I quoted this as Quinn saying that he can't measure gravity:
“It’s not a thing one likes to leave unresolved, we should be able to measure gravity.”
“The Newtonian constant of gravitation, a constant too difficult to measure?”
You denied this and quoted this from Quinn in your defense:
"measuring G is hard, but we should be able to do better"
That's the best you could provide. A statement that it's hard and they need to do better isn't a statement that he's doing it. You are the person playing semantic word games here, attempting to warp clear statements with vain interpretations. You are stamping your feet and just can't accept being wrong.
You keep using the same quote of Dr Quinn, take from the Sci. Am. and Futurism articles.
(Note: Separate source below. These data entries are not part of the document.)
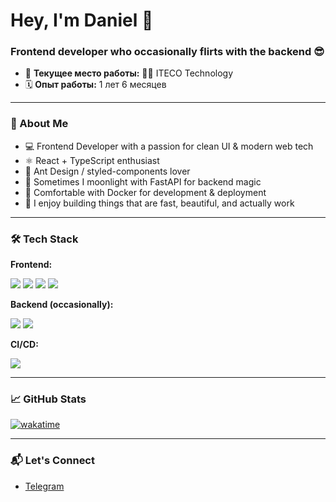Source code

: <h1 align="left">Hey, I'm Daniel 👋</h1>
<h3 align="left">Frontend developer who occasionally flirts with the backend 😎</h3> 

- 💼 **Текущее место работы:** 🚛💚 ITECO Technology
- 🗓 **Опыт работы:** 1 лет 6 месяцев

---

### 🧠 About Me

- 💻 Frontend Developer with a passion for clean UI & modern web tech  
- ⚛️ React + TypeScript enthusiast  
- 🎨 Ant Design / styled-components lover  
- 🐍 Sometimes I moonlight with FastAPI for backend magic
- 🐳 Comfortable with Docker for development & deployment
- 🧪 I enjoy building things that are fast, beautiful, and actually work

---

### 🛠️ Tech Stack

**Frontend:**  
<p> 
  <img src="https://img.shields.io/badge/-React-61DAFB?logo=react&logoColor=black" /> 
  <img src="https://img.shields.io/badge/-TypeScript-3178C6?logo=typescript&logoColor=white" /> 
  <img src="https://img.shields.io/badge/-AntDesign-0170FE?logo=ant-design&logoColor=white" /> 
  <img src="https://img.shields.io/badge/-styled--components-DB7093?logo=styled-components&logoColor=white" /> 
</p>

**Backend (occasionally):**  
<p>
  <img src="https://img.shields.io/badge/-FastAPI-009688?logo=fastapi&logoColor=white" /> 
  <img src="https://img.shields.io/badge/-Python-3776AB?logo=python&logoColor=white" /> 
</p>

**CI/CD:**

<p>
  <img src="https://img.shields.io/badge/-Docker-2496ED?logo=docker&logoColor=white" /> 
</p>

---

### 📈 GitHub Stats

[![wakatime](https://wakatime.com/badge/user/0aa69d91-fc73-49e1-84ef-6c6e7cb80104.svg)](https://wakatime.com/@0aa69d91-fc73-49e1-84ef-6c6e7cb80104)

---

### 📬 Let's Connect

- [Telegram](https://t.me/donusymbol)
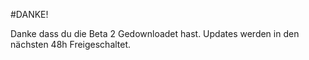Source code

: #DANKE!

Danke dass du die Beta 2 Gedownloadet hast.
Updates werden in den nächsten 48h Freigeschaltet.

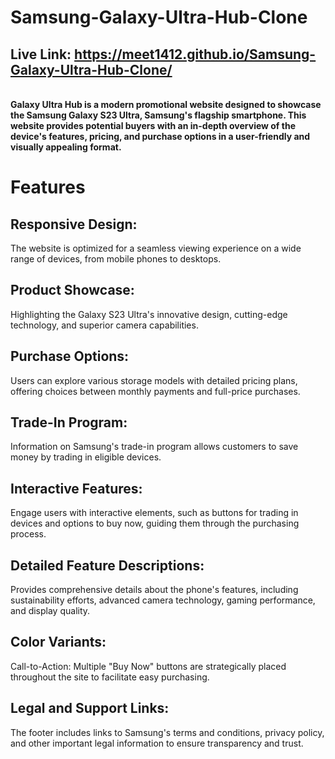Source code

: # Samsung-Galaxy-Ultra-Hub-Clone
<b><h2>Live Link: https://meet1412.github.io/Samsung-Galaxy-Ultra-Hub-Clone/</b></h2><br>
<b>Galaxy Ultra Hub is a modern promotional website designed to showcase the Samsung Galaxy S23 Ultra, Samsung's flagship smartphone. This website provides potential buyers with an in-depth overview of the device's features, pricing, and purchase options in a user-friendly and visually appealing format.</b>

<h1>Features</h1>

<h2>Responsive Design:</h2>  The website is optimized for a seamless viewing experience on a wide range of devices, from mobile phones to desktops.

 <h2>Product Showcase:</h2> Highlighting the Galaxy S23 Ultra's innovative design, cutting-edge technology, and superior camera capabilities.

 <h2>Purchase Options:</h2> Users can explore various storage models with detailed pricing plans, offering choices between monthly payments and full-price purchases.

<h2>Trade-In Program:</h2> Information on Samsung's trade-in program allows customers to save money by trading in eligible devices.

 <h2>Interactive Features:</h2> Engage users with interactive elements, such as buttons for trading in devices and options to buy now, guiding them through the purchasing process.

<h2>Detailed Feature Descriptions:</h2> Provides comprehensive details about the phone's features, including sustainability efforts, advanced camera technology, gaming performance, and display quality.

 <h2>Color Variants:</h2 Visual display of available color options (Black, Green, Cream, Lavender) lets customers see the device in different shades.

<h2>Call-to-Action:</h2> Multiple "Buy Now" buttons are strategically placed throughout the site to facilitate easy purchasing.

<h2>Legal and Support Links:</h2> The footer includes links to Samsung's terms and conditions, privacy policy, and other important legal information to ensure transparency and trust.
It has been pointed out that Dr. Quinn, and the other physicists quoted on both articles, have had much more to say on the matter of measuring G than the few words you keep regurgitating
ad nasuem. I would recommend that you (and anyone else reading through this mess of a thread) look up what the scientists say on the matter themselves, in their peer-reviewed publications.
From Dr Quinn:
"Who needs a more accurate numerical value of G (the current recommended value is 6.67408 ± 0.00031 × 10−11 kg−1 m3 s−2)? The short answer is, nobody, for the moment..."
"Could these unresolved discrepancies in G hide some new physics? This seems unlikely. I believe undiscovered systematic errors in all or some of these new experiments is the answer — G is difficult to measure but it should not be too difficult!"
Excerpts from :
https://www.nature.com/articles/nphys3651?proof=tOr go to Dr. Speake's google Scholar profile and look up the work hes done since his PhD, including recent developmental of new methodologies to mimic a torsion balance experiment while limiting external sources of noise from ground movements due to farfield seismic vibration.
Do the same for all the physicists in the articles described here, and in the wiki. Decide for yourself what the experts have to say.